The Case For and Against Nonprescription Inhaled Short-Acting Bronchodilators
Hendeles L, Hatton RC.
RDD Europe 2015. Volume 1, 2015: 203-212.
Abstract:
For more than 30 years, there has been an ongoing debate about whether short-acting inhaled beta-agonists such as albuterol should be available without a prescription. Proponents argue that nonprescription availability would increase access and convenience for patients with mild intermittent asthma or those who find themselves without their quick-relief inhaler. Also, they propose that it would likely decrease costs as has happened with other prescription-only (Rx) to nonprescription switches such as loratadine (Claritin®). Some proponents propose that nonprescription availability of asthma medications, including inhaled corticosteroids (ICS), would enable physicians to take care of more complex cases.
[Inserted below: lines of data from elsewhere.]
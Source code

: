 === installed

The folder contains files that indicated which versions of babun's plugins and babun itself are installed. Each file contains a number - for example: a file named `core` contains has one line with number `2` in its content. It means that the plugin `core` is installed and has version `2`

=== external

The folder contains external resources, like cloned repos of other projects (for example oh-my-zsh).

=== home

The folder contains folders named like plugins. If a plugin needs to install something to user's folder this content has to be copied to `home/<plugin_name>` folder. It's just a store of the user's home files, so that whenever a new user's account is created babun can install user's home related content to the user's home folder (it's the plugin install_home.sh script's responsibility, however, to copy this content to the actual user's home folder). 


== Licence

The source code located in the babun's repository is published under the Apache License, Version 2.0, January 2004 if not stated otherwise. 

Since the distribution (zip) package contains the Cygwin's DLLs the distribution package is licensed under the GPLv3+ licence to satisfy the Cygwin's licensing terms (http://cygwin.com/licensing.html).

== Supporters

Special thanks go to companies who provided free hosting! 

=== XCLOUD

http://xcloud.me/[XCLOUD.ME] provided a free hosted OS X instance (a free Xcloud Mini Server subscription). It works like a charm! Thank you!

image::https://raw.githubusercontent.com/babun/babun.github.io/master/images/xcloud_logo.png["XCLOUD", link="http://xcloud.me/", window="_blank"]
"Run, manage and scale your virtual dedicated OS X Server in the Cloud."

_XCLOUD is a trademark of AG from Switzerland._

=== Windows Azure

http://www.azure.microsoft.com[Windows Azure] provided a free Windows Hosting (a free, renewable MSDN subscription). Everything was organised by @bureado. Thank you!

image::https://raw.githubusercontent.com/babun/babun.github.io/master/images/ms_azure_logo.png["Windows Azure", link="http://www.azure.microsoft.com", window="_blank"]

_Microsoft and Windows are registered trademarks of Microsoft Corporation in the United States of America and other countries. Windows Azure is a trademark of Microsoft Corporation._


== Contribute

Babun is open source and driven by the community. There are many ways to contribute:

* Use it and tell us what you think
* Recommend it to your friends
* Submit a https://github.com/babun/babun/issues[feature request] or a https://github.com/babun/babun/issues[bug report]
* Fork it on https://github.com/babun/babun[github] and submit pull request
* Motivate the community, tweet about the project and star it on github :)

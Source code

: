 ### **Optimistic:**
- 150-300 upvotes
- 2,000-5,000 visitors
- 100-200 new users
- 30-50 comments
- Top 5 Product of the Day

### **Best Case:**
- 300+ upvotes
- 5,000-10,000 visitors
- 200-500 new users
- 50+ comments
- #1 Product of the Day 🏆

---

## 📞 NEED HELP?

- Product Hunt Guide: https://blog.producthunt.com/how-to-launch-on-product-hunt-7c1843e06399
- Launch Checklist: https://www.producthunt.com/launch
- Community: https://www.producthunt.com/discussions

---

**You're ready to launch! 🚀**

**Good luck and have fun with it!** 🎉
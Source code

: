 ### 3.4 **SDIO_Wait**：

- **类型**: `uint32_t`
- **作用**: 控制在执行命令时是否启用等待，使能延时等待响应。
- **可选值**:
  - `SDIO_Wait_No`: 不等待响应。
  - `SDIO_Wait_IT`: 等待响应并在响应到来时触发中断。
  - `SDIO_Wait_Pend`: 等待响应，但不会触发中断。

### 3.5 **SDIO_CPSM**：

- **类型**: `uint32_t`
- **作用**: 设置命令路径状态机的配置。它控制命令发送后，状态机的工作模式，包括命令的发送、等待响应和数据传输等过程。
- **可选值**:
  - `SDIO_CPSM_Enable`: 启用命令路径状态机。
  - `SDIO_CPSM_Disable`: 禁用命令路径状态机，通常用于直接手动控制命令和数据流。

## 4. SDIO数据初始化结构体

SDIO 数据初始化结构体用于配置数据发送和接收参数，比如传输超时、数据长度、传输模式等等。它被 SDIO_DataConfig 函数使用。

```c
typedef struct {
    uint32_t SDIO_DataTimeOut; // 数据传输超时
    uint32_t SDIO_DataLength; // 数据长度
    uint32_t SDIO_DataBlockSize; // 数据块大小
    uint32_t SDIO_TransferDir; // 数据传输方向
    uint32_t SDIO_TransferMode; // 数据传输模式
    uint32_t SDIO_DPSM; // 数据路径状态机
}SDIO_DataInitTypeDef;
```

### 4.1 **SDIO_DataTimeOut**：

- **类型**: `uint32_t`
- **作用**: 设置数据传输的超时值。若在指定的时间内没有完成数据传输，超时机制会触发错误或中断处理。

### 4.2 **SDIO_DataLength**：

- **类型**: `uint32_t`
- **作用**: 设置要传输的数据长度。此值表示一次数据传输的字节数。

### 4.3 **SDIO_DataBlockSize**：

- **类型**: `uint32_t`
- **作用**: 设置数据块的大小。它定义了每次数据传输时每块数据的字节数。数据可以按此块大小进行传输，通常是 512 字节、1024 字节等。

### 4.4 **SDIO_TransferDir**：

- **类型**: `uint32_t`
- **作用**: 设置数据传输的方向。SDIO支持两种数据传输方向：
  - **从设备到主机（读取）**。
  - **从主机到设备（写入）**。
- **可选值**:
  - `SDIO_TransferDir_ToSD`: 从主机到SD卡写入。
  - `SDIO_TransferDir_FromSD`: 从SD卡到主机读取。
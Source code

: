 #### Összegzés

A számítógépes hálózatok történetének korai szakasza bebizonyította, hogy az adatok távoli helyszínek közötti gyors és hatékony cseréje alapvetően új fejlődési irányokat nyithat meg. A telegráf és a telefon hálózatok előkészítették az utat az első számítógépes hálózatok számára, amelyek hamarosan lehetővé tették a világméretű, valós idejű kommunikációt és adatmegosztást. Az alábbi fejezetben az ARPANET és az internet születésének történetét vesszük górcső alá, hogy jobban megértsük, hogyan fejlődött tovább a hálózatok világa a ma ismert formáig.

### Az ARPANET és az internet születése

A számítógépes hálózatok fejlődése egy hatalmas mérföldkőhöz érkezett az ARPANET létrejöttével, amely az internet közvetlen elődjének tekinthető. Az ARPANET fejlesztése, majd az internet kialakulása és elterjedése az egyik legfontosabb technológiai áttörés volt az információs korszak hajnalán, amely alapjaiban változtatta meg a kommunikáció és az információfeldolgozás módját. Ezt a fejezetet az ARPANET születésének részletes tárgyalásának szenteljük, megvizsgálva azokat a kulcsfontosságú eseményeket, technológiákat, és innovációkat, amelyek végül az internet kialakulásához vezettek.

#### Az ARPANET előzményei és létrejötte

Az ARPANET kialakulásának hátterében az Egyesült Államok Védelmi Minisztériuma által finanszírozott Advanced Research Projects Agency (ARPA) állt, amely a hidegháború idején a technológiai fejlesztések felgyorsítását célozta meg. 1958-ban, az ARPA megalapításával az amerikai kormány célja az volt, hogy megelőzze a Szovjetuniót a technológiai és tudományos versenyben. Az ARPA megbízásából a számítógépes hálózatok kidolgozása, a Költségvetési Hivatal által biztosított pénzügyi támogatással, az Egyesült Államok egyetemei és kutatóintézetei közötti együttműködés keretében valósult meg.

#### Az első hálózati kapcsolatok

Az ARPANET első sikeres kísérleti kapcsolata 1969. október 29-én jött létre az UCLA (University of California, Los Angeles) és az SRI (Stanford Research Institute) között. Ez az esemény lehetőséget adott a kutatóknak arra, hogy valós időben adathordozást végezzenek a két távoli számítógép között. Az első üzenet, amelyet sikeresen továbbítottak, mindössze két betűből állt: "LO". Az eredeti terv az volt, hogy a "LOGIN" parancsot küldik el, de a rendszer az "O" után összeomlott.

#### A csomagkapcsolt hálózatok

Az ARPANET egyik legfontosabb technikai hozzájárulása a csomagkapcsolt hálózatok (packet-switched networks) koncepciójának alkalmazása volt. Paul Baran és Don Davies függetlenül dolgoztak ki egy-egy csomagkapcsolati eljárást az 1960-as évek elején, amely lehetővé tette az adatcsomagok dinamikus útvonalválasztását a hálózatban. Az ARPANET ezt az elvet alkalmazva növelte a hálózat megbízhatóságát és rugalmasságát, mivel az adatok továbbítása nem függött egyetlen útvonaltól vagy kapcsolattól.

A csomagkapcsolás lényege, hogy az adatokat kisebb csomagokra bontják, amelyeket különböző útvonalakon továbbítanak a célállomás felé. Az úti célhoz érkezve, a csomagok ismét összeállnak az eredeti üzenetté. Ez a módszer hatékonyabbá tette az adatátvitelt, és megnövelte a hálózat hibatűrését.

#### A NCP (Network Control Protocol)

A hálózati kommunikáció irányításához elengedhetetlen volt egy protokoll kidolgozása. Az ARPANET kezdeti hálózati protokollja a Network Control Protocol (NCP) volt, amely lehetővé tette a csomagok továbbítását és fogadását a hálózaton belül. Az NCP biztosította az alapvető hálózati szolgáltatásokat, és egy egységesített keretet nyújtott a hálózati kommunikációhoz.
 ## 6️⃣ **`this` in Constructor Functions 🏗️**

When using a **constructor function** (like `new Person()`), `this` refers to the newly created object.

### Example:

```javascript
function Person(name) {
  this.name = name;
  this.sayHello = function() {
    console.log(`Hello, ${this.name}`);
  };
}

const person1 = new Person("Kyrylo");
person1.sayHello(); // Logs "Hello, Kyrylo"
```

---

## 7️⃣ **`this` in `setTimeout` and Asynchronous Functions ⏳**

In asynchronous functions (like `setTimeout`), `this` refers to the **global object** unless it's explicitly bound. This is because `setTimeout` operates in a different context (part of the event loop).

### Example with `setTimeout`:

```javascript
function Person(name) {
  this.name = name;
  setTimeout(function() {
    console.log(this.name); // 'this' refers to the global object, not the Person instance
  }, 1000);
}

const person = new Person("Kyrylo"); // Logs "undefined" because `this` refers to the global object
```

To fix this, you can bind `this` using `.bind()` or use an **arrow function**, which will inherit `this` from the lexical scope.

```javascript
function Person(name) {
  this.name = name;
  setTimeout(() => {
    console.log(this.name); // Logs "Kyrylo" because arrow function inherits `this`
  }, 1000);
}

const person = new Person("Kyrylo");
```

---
In contrast, those opposed are concerned about the risk of overuse of beta agonists and underuse of ICS for patients with chronic asthma. They worry that nonprescription bronchodilators will delay patients from seeking medical care, and hence starting systemic corticosteroids during an acute exacerbation. They point to epidemics of asthma deaths decades earlier in Australia, New Zealand, and the United Kingdom (UK) that were associated with overuse of very potent non-selective agonists such as isoproterenol forte and fenoterol. Since there is merit to both arguments, the question is how the benefits can be achieved with minimal risk? It is our opinion that supervised availability (“behind the counter”), by a pharmacist certified to assess asthma severity and to refer patients for medical care, when appropriate, would provide the condition of safe use sought by the United States (US) Food and Drug Administration (FDA), while also offering the benefits of nonprescription availability.